## RECORDED DATA
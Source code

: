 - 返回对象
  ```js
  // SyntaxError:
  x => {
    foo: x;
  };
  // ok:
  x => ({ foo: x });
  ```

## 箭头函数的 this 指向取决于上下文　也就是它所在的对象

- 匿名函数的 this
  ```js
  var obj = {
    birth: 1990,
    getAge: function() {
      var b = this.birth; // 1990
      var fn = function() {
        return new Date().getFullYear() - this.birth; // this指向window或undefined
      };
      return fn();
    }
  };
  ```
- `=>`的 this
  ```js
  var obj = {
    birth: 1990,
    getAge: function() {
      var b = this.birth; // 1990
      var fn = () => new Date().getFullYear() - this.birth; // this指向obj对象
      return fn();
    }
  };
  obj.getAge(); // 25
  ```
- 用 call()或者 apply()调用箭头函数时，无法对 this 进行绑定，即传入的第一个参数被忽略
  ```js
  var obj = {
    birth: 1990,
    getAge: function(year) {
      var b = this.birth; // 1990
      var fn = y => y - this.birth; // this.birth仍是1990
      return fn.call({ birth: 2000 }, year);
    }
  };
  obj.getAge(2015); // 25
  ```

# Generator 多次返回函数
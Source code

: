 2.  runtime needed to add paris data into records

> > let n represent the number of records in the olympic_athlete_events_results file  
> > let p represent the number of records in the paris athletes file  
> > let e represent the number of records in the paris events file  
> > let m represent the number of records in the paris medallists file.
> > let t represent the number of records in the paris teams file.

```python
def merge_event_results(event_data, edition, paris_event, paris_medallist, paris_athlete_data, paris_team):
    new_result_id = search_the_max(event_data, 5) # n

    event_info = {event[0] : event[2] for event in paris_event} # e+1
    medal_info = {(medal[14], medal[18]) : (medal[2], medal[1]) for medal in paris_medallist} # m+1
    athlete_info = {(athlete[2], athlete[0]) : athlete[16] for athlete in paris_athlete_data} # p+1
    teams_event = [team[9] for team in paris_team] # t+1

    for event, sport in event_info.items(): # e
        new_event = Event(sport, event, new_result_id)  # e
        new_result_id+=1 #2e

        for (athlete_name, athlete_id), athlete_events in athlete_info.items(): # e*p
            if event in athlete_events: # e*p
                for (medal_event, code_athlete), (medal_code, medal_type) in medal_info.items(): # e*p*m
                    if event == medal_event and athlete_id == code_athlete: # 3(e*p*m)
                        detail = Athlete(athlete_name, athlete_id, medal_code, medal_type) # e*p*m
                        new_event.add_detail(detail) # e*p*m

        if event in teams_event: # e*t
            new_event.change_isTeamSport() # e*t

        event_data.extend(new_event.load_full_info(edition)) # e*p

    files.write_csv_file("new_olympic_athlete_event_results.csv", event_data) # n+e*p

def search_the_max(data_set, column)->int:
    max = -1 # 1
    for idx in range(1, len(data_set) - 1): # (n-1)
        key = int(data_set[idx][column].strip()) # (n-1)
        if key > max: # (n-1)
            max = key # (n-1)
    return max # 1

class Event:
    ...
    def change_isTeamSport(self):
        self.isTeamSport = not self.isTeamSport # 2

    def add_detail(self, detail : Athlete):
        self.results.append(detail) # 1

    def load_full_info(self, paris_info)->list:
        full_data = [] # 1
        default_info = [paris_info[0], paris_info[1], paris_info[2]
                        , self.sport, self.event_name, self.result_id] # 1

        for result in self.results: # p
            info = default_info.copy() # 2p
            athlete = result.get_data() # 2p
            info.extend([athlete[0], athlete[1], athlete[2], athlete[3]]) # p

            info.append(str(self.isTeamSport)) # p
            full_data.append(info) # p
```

## EXERCISE DETAILS
Report every line of the data above that contains the string "function" by copying it in full.

## ANSWER FOR THIS EXERCISE
    getAge: function() {
      var fn = function() {
    getAge: function() {
    getAge: function(year) {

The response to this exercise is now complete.